This paper presents a web-based decision support system (DSS) that enables schedulers to tackle reverse supply chain management problems interactively. The focus is on the efficient and effective management of waste lube oils collection and recycling operations. The emphasis is given on the systemic dimensions and modular architecture of the proposed DSS. The latter incorporates intra- and inter-city vehicle routing with real-life operational constraints using shortest path and sophisticated hybrid metaheuristic algorithms. It is also integrated with an Enterprise Resource Planning system allowing the utilization of particular functional modules and the combination with other peripheral planning tools. Furthermore, the proposed DSS provides a framework for on-line monitoring and reporting to all stages of the waste collection processes. The system is developed using a web architecture that enables sharing of information and algorithms among multiple sites, along with wireless telecommunication facilities. The application to an industrial environment showed improved productivity and competitiveness, indicating its applicability on realistic reverse logistical planning problems.

Introduction

This paper reports on a research project with a leading multi-national Greek company in lubricant production and sole in recycling in Greece. The motivation for this research stems from the interrelationship between environmental considerations and benefits of recycling products. We consider waste lube oils (WLO) collection and regeneration as the focal coupling process of environmental consciousness and profitable recycling operations, and propose the appropriate decision making methodologies, management tools and techniques to transform these processes into state-of-the-art seamlessly running systems. The main focus is on the development of a web-based decision support system (DSS) that enables schedulers and decision makers to address reverse logistical planning problems and monitor effectively operations using novel computational methods and Information and Communication Technology (ICT).

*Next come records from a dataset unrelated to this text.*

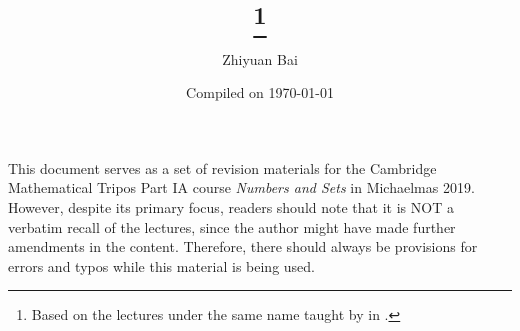 \documentclass[a4paper]{article}
\title{\triposcourse{}
\thanks{Based on the lectures under the same name taught by \triposlecturer{} in \triposterm{}.}}
\author{Zhiyuan Bai}
\date{Compiled on \today}
\newcommand{\triposcourse}{Numbers and Sets}
\newcommand{\triposterm}{Michaelmas 2019}
\newcommand{\tripospart}{IA}
\theoremstyle{plain}
\theoremstyle{definition}
\theoremstyle{remark}
\begin{document}
    \maketitle
    This document serves as a set of revision materials for the Cambridge Mathematical Tripos Part \tripospart{} course \textit{\triposcourse{}} in \triposterm{}.
    However, despite its primary focus, readers should note that it is NOT a verbatim recall of the lectures, since the author might have made further amendments in the content.
    Therefore, there should always be provisions for errors and typos while this material is being used.
    \tableofcontents
    
    
    
    
    
    
    
    
    
\end{document}
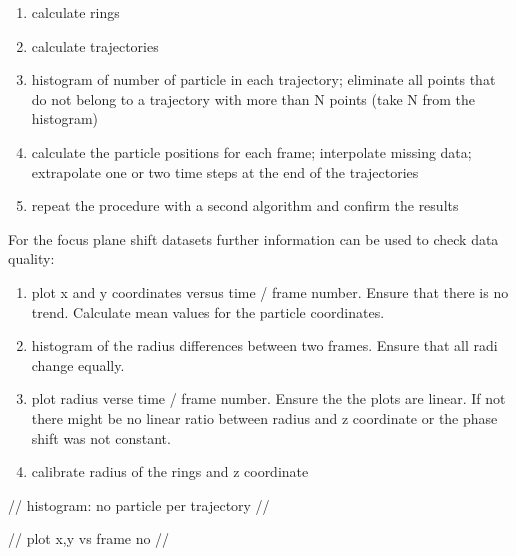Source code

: \begin{enumerate}

    \item calculate rings

    \item calculate trajectories

    \item histogram of number of particle in each trajectory; eliminate all points that do not belong to a trajectory with more than N points (take N from the histogram)

    \item calculate the particle positions for each frame; interpolate missing data; extrapolate one or two time steps at the end of the trajectories

    \item repeat the procedure with a second algorithm and confirm the results

\end{enumerate}





For the focus plane shift datasets further information can be used to check data quality:

\begin{enumerate}

    \item plot x and y coordinates versus time / frame number. Ensure that there is no trend. Calculate mean values for the particle coordinates.

    \item histogram of the radius differences between two frames. Ensure that all radi change equally.

    \item plot radius verse time / frame number. Ensure the the plots are linear. If not there might be no linear ratio between radius and z coordinate or the phase shift was not constant.

    \item calibrate radius of the rings and z coordinate

\end{enumerate}





// histogram: no particle per trajectory //



// plot x,y vs frame no //



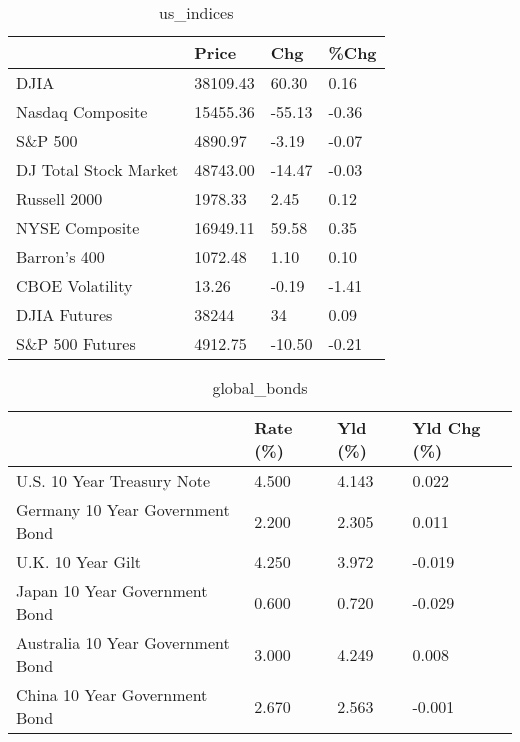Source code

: \documentclass{article}%
\begin{document}
%


\begin{table}[htbp]%
\caption{us\_indices}%
\centering%
\begin{adjustbox}{width=1\textwidth}%
\begin{tabular}{llll}
\toprule
                      &    Price &    Chg &  \%Chg \\
\midrule
                 DJIA & 38109.43 &  60.30 &  0.16 \\
     Nasdaq Composite & 15455.36 & -55.13 & -0.36 \\
              S\&P 500 &  4890.97 &  -3.19 & -0.07 \\
DJ Total Stock Market & 48743.00 & -14.47 & -0.03 \\
         Russell 2000 &  1978.33 &   2.45 &  0.12 \\
       NYSE Composite & 16949.11 &  59.58 &  0.35 \\
         Barron's 400 &  1072.48 &   1.10 &  0.10 \\
      CBOE Volatility &    13.26 &  -0.19 & -1.41 \\
         DJIA Futures &    38244 &     34 &  0.09 \\
      S\&P 500 Futures &  4912.75 & -10.50 & -0.21 \\
\bottomrule
\end{tabular}
%
\end{adjustbox}%
\end{table}

%


\begin{table}[htbp]%
\caption{global\_bonds}%
\centering%
\begin{adjustbox}{width=1\textwidth}%
\begin{tabular}{llll}
\toprule
                                  & Rate (\%) & Yld (\%) & Yld Chg (\%) \\
\midrule
       U.S. 10 Year Treasury Note &    4.500 &   4.143 &       0.022 \\
  Germany 10 Year Government Bond &    2.200 &   2.305 &       0.011 \\
                U.K. 10 Year Gilt &    4.250 &   3.972 &      -0.019 \\
    Japan 10 Year Government Bond &    0.600 &   0.720 &      -0.029 \\
Australia 10 Year Government Bond &    3.000 &   4.249 &       0.008 \\
    China 10 Year Government Bond &    2.670 &   2.563 &      -0.001 \\
\bottomrule
\end{tabular}
%
\end{adjustbox}%
\end{table}
\end{document}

The WLO collection and regeneration processes involve the upstream movement of WLO from several sets of collection points through a network of accumulation points to a central regeneration facility, where new lubricants are produced. Accumulation points refer to regionalized intermediate transfer facilities used to accumulate WLO locally. The latter is the major raw material for the production of basic lube oils and new lubricant products, via a continuous multi-stage regeneration. To the other end, the collection needs for WLO (actual production–regeneration requirements) is determined by customers’ demand for end-item lubricant products. Therefore, distribution of end-items, production scheduling, inventory and WLO collection are all linked in a reverse planning fashion constituting a closed-loop supply chain.

Reverse logistics encompass the activities all the way from used products no longer required by the user to products again usable in market (Fleischmann et al., 1997). Therefore, while logistic activities involve material flow forward through the supply chain, reverse logistics, or similarly closed-loop supply chains, address the return flows from the user and encompass the re-processing into a usable product. There are four basic characteristics, namely the return reasons and driving forces, the type of products, the recovery processes and the actors involved. All these characteristics are interrelated and their combination determines to a large extent, the type of issues arising from the resulting reverse logistics system.

Carter and Ellram, 1998, Fleischmann et al., 1997, Dekker et al., 2003 provide recent surveys on theory building, quantitative modeling and case studies. Beullens (2004) provide an exploratory analysis on several operational and strategic issues penetrating reverse logistics systems. French and LaForge (2006) investigate several re-use issues (returns, re-use options and others) and practices related to process industry firms. Finally, Hu et al. (2002) examine hazardous-waste reverse logistics systems. Although there is a vast literature on reverse logistics, most quantitative models focus on network design (i.e. location of joint facilities, allocation of returning materials to open facilities. etc.) and inventory control. To this end, few consider vehicle routing and scheduling with respect to the reverse collection or distribution activities. Among others, Dethloff (2001) addresses a reverse distribution and collection problem where re-usable packaging and recyclable goods had to be transported in the reverse direction for remanufacturing. Alshamrani et al. (2007) deal with a reverse blood distribution problem of the American Red Cross. Finally, Teixeira et al. (2004) present a case study for the recycling of solid waste in urban areas.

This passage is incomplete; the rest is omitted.